Saturday, January 05, 2013

More Signs of Japan’s Capital Flight

I propounded in March of 2012 that the Bank of Japan’s inflationist policies will prompt for capital flight via carry trades, which will be disguised as FDI’s and portfolio flows into ASEAN and the Philippines:
The foremost reason why many Japanese may invest in the Philippines under the cover of “the least problematic” technically represents euphemism for capital fleeing Japan because of devaluation policies—capital flight!…

Japan’s investments in ASEAN do not seem to be country specific, but more of a regional dynamic. Or that the Japanese probably hedge their ASEAN exposure by spreading their investments throughout the region.
Signs of such capital flows I have noted here in July 2012

But the yen carry trade may not just be limited to ASEAN but to the emerging market space.

A report from Reuters partly affirms my prognosis: (bold mine) 
JP Morgan analysts calculate that EM-dedicated Japanese investment trusts, known as toshin, have seen inflows of $7 billion ever since the U.S. Fed announced its plan to embark on open-ended $40-billion-a-month money printing.  That’s taken their assets under management to $67 billion. And in the week ended Jan 2, Japanese flows to emerging markets amounted to $234 million, they reckon. This should pick up once the yen debasement really gets going — many are expecting a 100 yen per dollar exchange rate by end-2013  (it’s currently at 88).

At present, the lion’s share of Japanese toshin holdings — over $40 billion of it — are in hard currency emerging debt, JP Morgan says (see graphic).

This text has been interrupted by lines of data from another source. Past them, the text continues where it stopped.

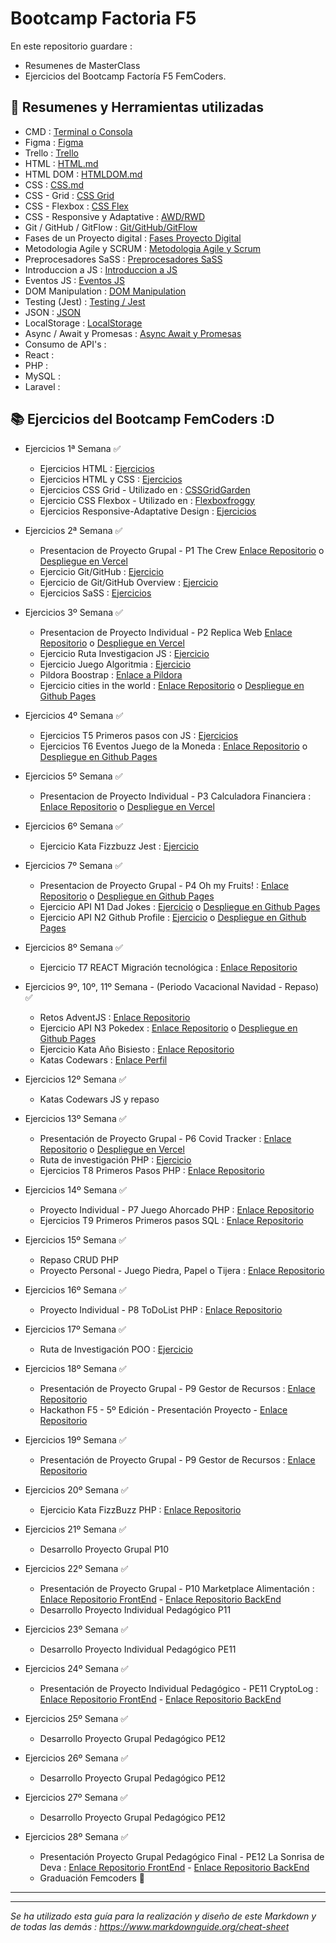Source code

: # Bootcamp Factoria F5

En este repositorio guardare : 
- Resumenes de MasterClass
- Ejercicios del Bootcamp Factoría F5 FemCoders.

## 📕 Resumenes y Herramientas utilizadas

- CMD : [Terminal o Consola](./Teoria/Terminal.md)
- Figma : [Figma](./Teoria/Figma.md)
- Trello : [Trello](./Teoria/Trello.md)
- HTML : [HTML.md](./Teoria/HTML.md)
- HTML DOM : [HTMLDOM.md](./Teoria/HTMLDOM.md)
- CSS : [CSS.md](./Teoria/CSS.md)
- CSS - Grid : [CSS Grid](./Teoria/CSS-GRID.md)
- CSS - Flexbox : [CSS Flex](./Teoria/CSS-FLEX.md)
- CSS - Responsive y Adaptative : [AWD/RWD](./Teoria/AWD-RWD.MD)
- Git / GitHub / GitFlow : [Git/GitHub/GitFlow](./Teoria/Git-GitHub-Flow.md)
- Fases de un Proyecto digital : [Fases Proyecto Digital](./Teoria/Projecto-Digital.md)
- Metodologia Agile y SCRUM : [Metodologia Agile y Scrum](./Teoria/Meto-Agile-SCRUM.md) 
- Preprocesadores SaSS : [Preprocesadores SaSS](./Teoria/SASS.MD)
- Introduccion a JS : [Introduccion a JS](./Teoria/JS.md)
- Eventos JS : [Eventos JS](./Teoria/Eventos-JS.md)
- DOM Manipulation : [DOM Manipulation](./Teoria/DOM.md)
- Testing (Jest) : [Testing / Jest](./Teoria/Testing-Jest.md)
- JSON : [JSON](./Teoria/JSON.md)
- LocalStorage : [LocalStorage](./Teoria/LocalStorage.md)
- Async / Await y Promesas : [Async Await y Promesas](./Teoria/AsyncAwait-y-Promesas.md)
- Consumo de API's :
- React :
- PHP : 
- MySQL :
- Laravel : 

## 📚 Ejercicios del Bootcamp FemCoders :D

-  Ejercicios 1ª Semana ✅
    - Ejercicios HTML : [Ejercicios](./HTML%20y%20CSS/Ejercicios%20HTML-CSS/2-Ejercicio%20HTML%20babysteps/ejercicio2.md)
    - Ejercicios HTML y CSS : [Ejercicios](./HTML%20y%20CSS/Ejercicios%20HTML-CSS/3-Ejercicio%20HTML%20y%20CSS3/ejercicio3.md)
    - Ejercicios CSS Grid - Utilizado en : [CSSGridGarden](https://cssgridgarden.com/#es)
    - Ejercicio CSS Flexbox - Utilizado en : [Flexboxfroggy](https://flexboxfroggy.com/#es)
    - Ejercicios Responsive-Adaptative Design : [Ejercicios](https://github.com/DevDesiree/F5-FemCoders/blob/0ef1ab798ab67baf88774c26ae1b35bdff255796/HTML%20y%20CSS/Ejercicios%20HTML-CSS/3-Ejercicio%20HTML%20y%20CSS3/Ejercicio1/styles.css#L53)

-  Ejercicios 2ª Semana ✅

    - Presentacion de Proyecto Grupal - P1 The Crew [Enlace Repositorio](https://github.com/DevDesiree/P1-LasIdealistas) o [Despliegue en Vercel](https://p1-las-idealistas.vercel.app/)
    - Ejercicio Git/GitHub : [Ejercicio](https://github.com/DevDesiree)
    - Ejercicio de Git/GitHub Overview : [Ejercicio](https://github.com/DevDesiree/DevDesiree/blob/main/README.md)
    - Ejercicios SaSS : [Ejercicios](./EjerciciosF5/SaSS/sass-class-intro/)
    

-  Ejercicios 3º Semana ✅

    - Presentacion de Proyecto Individual - P2 Replica Web [Enlace Repositorio](https://github.com/DevDesiree/P2-ReplicaWeb) o [Despliegue en Vercel](https://p2-replica-web.vercel.app/)
    - Ejercicio Ruta Investigacion JS : [Ejercicio](./EjerciciosF5/JS(JavaScript)/Investigacion-js.md)
    - Ejercicio Juego Algoritmia : [Ejercicio](https://blockly.games/maze)
    - Pildora Boostrap : [Enlace a Pildora](./Pildora/Bootstrap/)
    - Ejercicio cities in the world : [Enlace Repositorio](./EjerciciosF5/Cities-in-the-world/) o [Despliegue en Github Pages](https://devdesiree.github.io/F5-Cities-in-the-world/)

-  Ejercicios 4º Semana ✅

    - Ejercicios T5 Primeros pasos con JS : [Ejercicios](./EjerciciosF5/JS(JavaScript)/T5-Primeros-pasos-js)
    - Ejercicios T6 Eventos Juego de la Moneda : [Enlace Repositorio](https://github.com/DevDesiree/Femcoders-T6-CoinGame) o [Despliegue en Github Pages](https://devdesiree.github.io/Femcoders-T6-CoinGame/)

-  Ejercicios 5º Semana ✅

    - Presentacion de Proyecto Individual - P3 Calculadora Financiera : [Enlace Repositorio](https://github.com/DevDesiree/P3-CalculadoraFinanciera) o [Despliegue en Vercel](https://p3-calculadora-financiera.vercel.app/)

-  Ejercicios 6º Semana ✅

    - Ejercicio Kata Fizzbuzz Jest : [Ejercicio](./EjerciciosF5/JS(JavaScript)/Testing-Jest)

-  Ejercicios 7º Semana ✅

    - Presentacion de Proyecto Grupal - P4 Oh my Fruits! : [Enlace Repositorio](https://github.com/DevDesiree/P4-OhMyFruits) o [Despliegue en Github Pages](https://devdesiree.github.io/P4-OhMyFruits/)
    - Ejercicio API N1 Dad Jokes : [Ejercicio](https://github.com/DevDesiree/F5-API_N1_Dad_Jokes) o [Despliegue en Github Pages](https://devdesiree.github.io/F5-API_N1_Dad_Jokes/)
    - Ejercicio API N2 Github Profile : [Ejercicio](https://github.com/DevDesiree/F5-API_N2_Github_Profile) o [Despliegue en Github Pages](https://devdesiree.github.io/F5-API_N2_Github_Profile/)

-  Ejercicios 8º Semana ✅

    - Ejercicio T7 REACT Migración tecnológica : [Enlace Repositorio](https://github.com/DevDesiree/P5-React_MigrationTech)

-  Ejercicios 9º, 10º, 11º Semana - (Periodo Vacacional Navidad - Repaso) ✅

    - Retos AdventJS : [Enlace Repositorio](https://github.com/DevDesiree/AdventJS-2023)
    - Ejercicio API N3 Pokedex : [Enlace Repositorio](https://github.com/DevDesiree/F5-API_N3_Pokedex) o [Despliegue en Github Pages](https://devdesiree.github.io/F5-API_N3_Pokedex/)
    - Ejercicio Kata Año Bisiesto : [Enlace Repositorio](https://github.com/DevDesiree/F5-Kata_Anio_Bisiesto)
    - Katas Codewars : [Enlace Perfil](https://www.codewars.com/users/DevDesiree)

- Ejercicios 12º Semana ✅

    - Katas Codewars JS y repaso

-  Ejercicios 13º Semana ✅
    
    - Presentación de Proyecto Grupal - P6 Covid Tracker : [Enlace Repositorio](https://github.com/Kalypso89/P6-COVID-TRACKER) o [Despliegue en Vercel](https://p6-covid-tracker.vercel.app/)
    - Ruta de investigación PHP : [Ejercicio](./EjerciciosF5/PHP/investigacion-php.md)
    - Ejercicios T8 Primeros Pasos PHP : [Enlace Repositorio](https://github.com/DevDesiree/F5-First_Steps_PHP)

-  Ejercicios 14º Semana ✅
    
    - Proyecto Individual - P7 Juego Ahorcado PHP : [Enlace Repositorio](https://github.com/DevDesiree/P7-Juego_Del_Ahorcado) 
    - Ejercicios T9 Primeros Primeros pasos SQL : [Enlace Repositorio](https://github.com/DevDesiree/P7-Juego_Del_Ahorcado) 

-  Ejercicios 15º Semana ✅

    - Repaso CRUD PHP
    - Proyecto Personal - Juego Piedra, Papel o Tijera : [Enlace Repositorio](https://github.com/DevDesiree/PHP_RockPapperScissors) 

-  Ejercicios 16º Semana ✅

    - Proyecto Individual - P8 ToDoList PHP : [Enlace Repositorio](https://github.com/DevDesiree/P8-ToDoList) 

-  Ejercicios 17º Semana ✅

    - Ruta de Investigación POO : [Ejercicio](./EjerciciosF5/PHP/Ruta-Investigacion-POO/investigacion-poo.md)

-  Ejercicios 18º Semana ✅

    - Presentación de Proyecto Grupal - P9 Gestor de Recursos : [Enlace Repositorio](https://github.com/DevDesiree/PHP-Laravel-Gestor_de_Recursos)
    - Hackathon F5 - 5º Edición - Presentación Proyecto - [Enlace Repositorio](https://github.com/ChemaV/mascota)

-  Ejercicios 19º Semana ✅

    -  Presentación de Proyecto Grupal - P9 Gestor de Recursos : [Enlace Repositorio](https://github.com/DevDesiree/PHP-Laravel-Gestor_de_Recursos)

-  Ejercicios 20º Semana ✅

    -  Ejercicio Kata FizzBuzz PHP : [Enlace Repositorio](https://github.com/DevDesiree/PHP-Kata_FizzBuzz_Testing)

-  Ejercicios 21º Semana ✅

    - Desarrollo Proyecto Grupal P10
    
-  Ejercicios 22º Semana ✅

    -  Presentación de Proyecto Grupal - P10 Marketplace Alimentación : [Enlace Repositorio FrontEnd](https://github.com/DevDesiree/P10-Nutricilious_FrontEnd) - [Enlace Repositorio BackEnd](https://github.com/NathaRuiz/P10-Nutricilious_BackEnd)
    - Desarrollo Proyecto Individual Pedagógico P11

-  Ejercicios 23º Semana ✅

    - Desarrollo Proyecto Individual Pedagógico PE11

-  Ejercicios 24º Semana ✅

    - Presentación de Proyecto Individual Pedagógico - PE11 CryptoLog : [Enlace Repositorio FrontEnd](https://github.com/DevDesiree/PE11-CryptoLog_FrontEnd) - [Enlace Repositorio BackEnd](https://github.com/DevDesiree/PE11-CryptoLog_BackEnd)

-  Ejercicios 25º Semana ✅

    - Desarrollo Proyecto Grupal Pedagógico PE12

-  Ejercicios 26º Semana ✅

    - Desarrollo Proyecto Grupal Pedagógico PE12

-  Ejercicios 27º Semana ✅

    - Desarrollo Proyecto Grupal Pedagógico PE12

-  Ejercicios 28º Semana ✅

    - Presentación Proyecto Grupal Pedagógico Final - PE12 La Sonrisa de Deva : [Enlace Repositorio FrontEnd](https://github.com/KalypsoDev/sonrisa-deva-front) - [Enlace Repositorio BackEnd](https://github.com/KalypsoDev/sonrisa-deva-back)
    - Graduación Femcoders 💜

---
---
*Se ha utilizado esta guía para la realización y diseño de este Markdown y de todas las demás : https://www.markdownguide.org/cheat-sheet*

But if developed central banks’ seemingly endless money-printing starts to significantly inflate emerging currencies again, local currency debt is likely to become more attractive.
BoJ's policies will inflate bubbles not just EM currencies and debts denominated in EM local currencies but in their respective stock markets, as well.
I’ll post an update of Japan’s capital flight into ASEAN once I get the updated data.